WORK TO BE COMPLETED: From the line that contains "[src/cloud](../src/cloud)" to the last line of the entries, write each line out exactly; include both ends and nothing else.
########
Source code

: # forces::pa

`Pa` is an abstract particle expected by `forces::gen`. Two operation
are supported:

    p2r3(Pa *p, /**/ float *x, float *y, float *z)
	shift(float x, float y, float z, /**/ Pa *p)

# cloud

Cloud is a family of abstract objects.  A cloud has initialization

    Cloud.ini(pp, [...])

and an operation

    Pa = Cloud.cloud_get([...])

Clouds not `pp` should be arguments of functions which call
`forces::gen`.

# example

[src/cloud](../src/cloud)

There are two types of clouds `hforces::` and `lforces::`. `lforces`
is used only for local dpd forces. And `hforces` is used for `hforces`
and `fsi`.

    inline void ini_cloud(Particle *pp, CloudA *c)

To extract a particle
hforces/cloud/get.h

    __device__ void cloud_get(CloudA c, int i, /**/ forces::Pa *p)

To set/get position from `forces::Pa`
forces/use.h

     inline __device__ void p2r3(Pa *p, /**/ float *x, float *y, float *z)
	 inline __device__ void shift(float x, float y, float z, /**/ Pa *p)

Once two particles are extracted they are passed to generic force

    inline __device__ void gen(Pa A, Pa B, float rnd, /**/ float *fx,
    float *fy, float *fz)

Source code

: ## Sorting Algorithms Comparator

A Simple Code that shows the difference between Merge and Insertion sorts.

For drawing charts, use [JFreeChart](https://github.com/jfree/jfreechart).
########
RESPONSE TO THIS EXERCISE:
[src/cloud](../src/cloud)

There are two types of clouds `hforces::` and `lforces::`. `lforces`
is used only for local dpd forces. And `hforces` is used for `hforces`
and `fsi`.

    inline void ini_cloud(Particle *pp, CloudA *c)

To extract a particle
hforces/cloud/get.h

    __device__ void cloud_get(CloudA c, int i, /**/ forces::Pa *p)

To set/get position from `forces::Pa`
forces/use.h

     inline __device__ void p2r3(Pa *p, /**/ float *x, float *y, float *z)
	 inline __device__ void shift(float x, float y, float z, /**/ Pa *p)

Once two particles are extracted they are passed to generic force

    inline __device__ void gen(Pa A, Pa B, float rnd, /**/ float *fx,
    float *fy, float *fz)

Source code

: ## Sorting Algorithms Comparator

A Simple Code that shows the difference between Merge and Insertion sorts.

For drawing charts, use [JFreeChart](https://github.com/jfree/jfreechart).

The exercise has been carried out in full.